The City of Milton will once again be adding Fluoride to their municipal water sources due to a $20,000 grant from the Florida Department of Health.
Milton had been adding fluoridation to the water since 1989, but stopped in late 2006 when the City Council voted to discontinue it due to an older, unreliable injection system.
According to the World Health Organization, “many communities world wide lack sufficient natural fluoride in their drinking water to prevent [cavities and tooth decay].”
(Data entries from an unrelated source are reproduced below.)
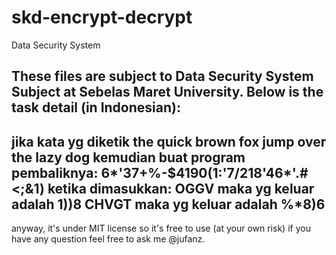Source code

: skd-encrypt-decrypt
===================

Data Security System

These files are subject to Data Security System Subject at Sebelas Maret University.
Below is the task detail (in Indonesian):
----
jika kata yg diketik
	the quick brown fox jump over the lazy dog
kemudian buat program pembaliknya:
	6*'37+%-$4190(1:'7/218'46*'.#<;&1)
ketika dimasukkan:
OGGV maka yg keluar adalah 1))8
CHVGT maka yg keluar adalah %*8)6
---

anyway, it's under MIT license so
it's free to use (at your own risk)
if you have any question feel free
to ask me @jufanz.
The grant money received by the City will cover the cost of completely replacing the old system and a year’s worth of fluoride, reports Brian Watkins, Public Works Director for the City.
Watkins says the earliest the City will have the new equipment installed and operating is spring of 2008, although the money must be spent by June of next year.
The question to use fluoride or not is a sensitive subject, with opposing viewpoints holding fast to ideas backed up by professionals on both sides of the debate.
When he started in the dental profession 30 years ago, local dentist Noel Spurlock D.D.S relates, “there’s no way we could keep up with the cases of decay,” a reality which he says has changed since then. “[Fluoride] has made more of a difference in my profession than anything,” he says.
The American Dental Association says they have continuously endorsed fluoridation of community water since 1950.
While fluoride has been recognized as an effective way to reduce tooth decay, too much fluoride can result in the mottling and discoloration of one’s teeth, called dental fluorosis.
Others call its use too much governmental control over personal choice, or “mass medication.”
Some even claim fluoride causes bone cancer. In a recent study conducted by Harvard University scientists claim to have found a connection between osteosarcoma (bone cancer) and fluoride, especially in young boys exposed between the ages of six and eight.
Dr. Spurlock says he thinks such studies are conducted using “scientific bias” and contends, “anything in huge amounts can cause cancer.”
He states the amount of fluoridation used in water is so miniscule as to strengthen the teeth, but do no harm. “We’re talking microns.” he says, possibly .25 parts per million. Spurlock says fluoride also saves millions in health are costs.
The City of Milton’s Water System—which encompasses the area north of Whiting Field to Highway 90 and East of Pond Creek to the Blackwater River—receives its water from six wells, all of which will be equipped to receive fluoride injections.
The injection system will provide a small but constant supply of fluoride into the water at each well site, and will be monitored by licensed operators for at least an hour each day of the week to ensure the correct levels are being administered.
In 2006, according to the Florida Department of Health, 77.6% of Florida’s population served by community water systems received optimally fluoridated water.